However, the First Amendment protects finger flipping, as confirmed earlier this year by the Western District of Pennsylvania:

By 2006, numerous federal courts, including a United States District Court in Pennsylvania, had ruled that the middle finger gesture was constitutionally protected speech. See, e.g., Sandul v. Larion, 119 F.3d 1250, 1255 (6th Cir. 1997)(Use of the words “f–k you” by driver while extending his middle finger to a group of protestors was clearly speech entitled to First Amendment protection); Duran v. City of Douglas, 904 F.2d 1372, 1378 (9th Cir. 1990)(Directing a series of expletives and an obscene hand gesture at police officer represented an expression of disapproval toward the officer, and therefore, falls within the protective umbrella of the First Amendment); Nichols v. Chacon, 110 F. Supp. 2d 1099, 1102 (W.D. Ark. 2000)(giving someone the finger is protected speech); Brockway v. Shepherd, 942 F. Supp. 1012, 1015 (M.D. Pa. 1996)(gesture with middle finger toward a police officer is protected speech and not obscene under the Pennsylvania disorderly conduct statute). In addition, the Pennsylvania Superior Court had determined that such gesture was not “obscene” within the meaning of the disorderly conduct statute. Commonwealth v. Kelly,758 A.2d 1284, 1288 (Pa. Super. 2000).

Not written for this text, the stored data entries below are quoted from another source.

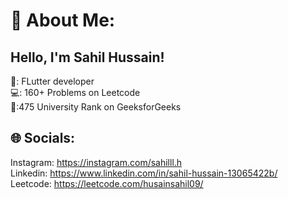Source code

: # 💫 About Me:
 ## Hello, I'm Sahil Hussain!<br>
🔧: FLutter developer<br>💻: 160+ Problems on Leetcode<br> 🏅:475 University Rank on GeeksforGeeks <br>

## 🌐 Socials:
Instagram: https://instagram.com/sahilll.h<br>
Linkedin: https://www.linkedin.com/in/sahil-hussain-13065422b/<br>
Leetcode: https://leetcode.com/husainsahil09/<br>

Hackbart v. Pittsburgh, Civ. No. 2:07-cv-00157-DSC (W.D. Pa., March 23, 2009).

For more on this Hackbart opinion, see the following: Case docket; Complaint; Order denying summary judgment to the defense; and Order on the defense’s in limine motion.

Now a jury will proceed to determine Pittsburgh’s extent of liability and damages owed for enabling frequent finger flipping arrests.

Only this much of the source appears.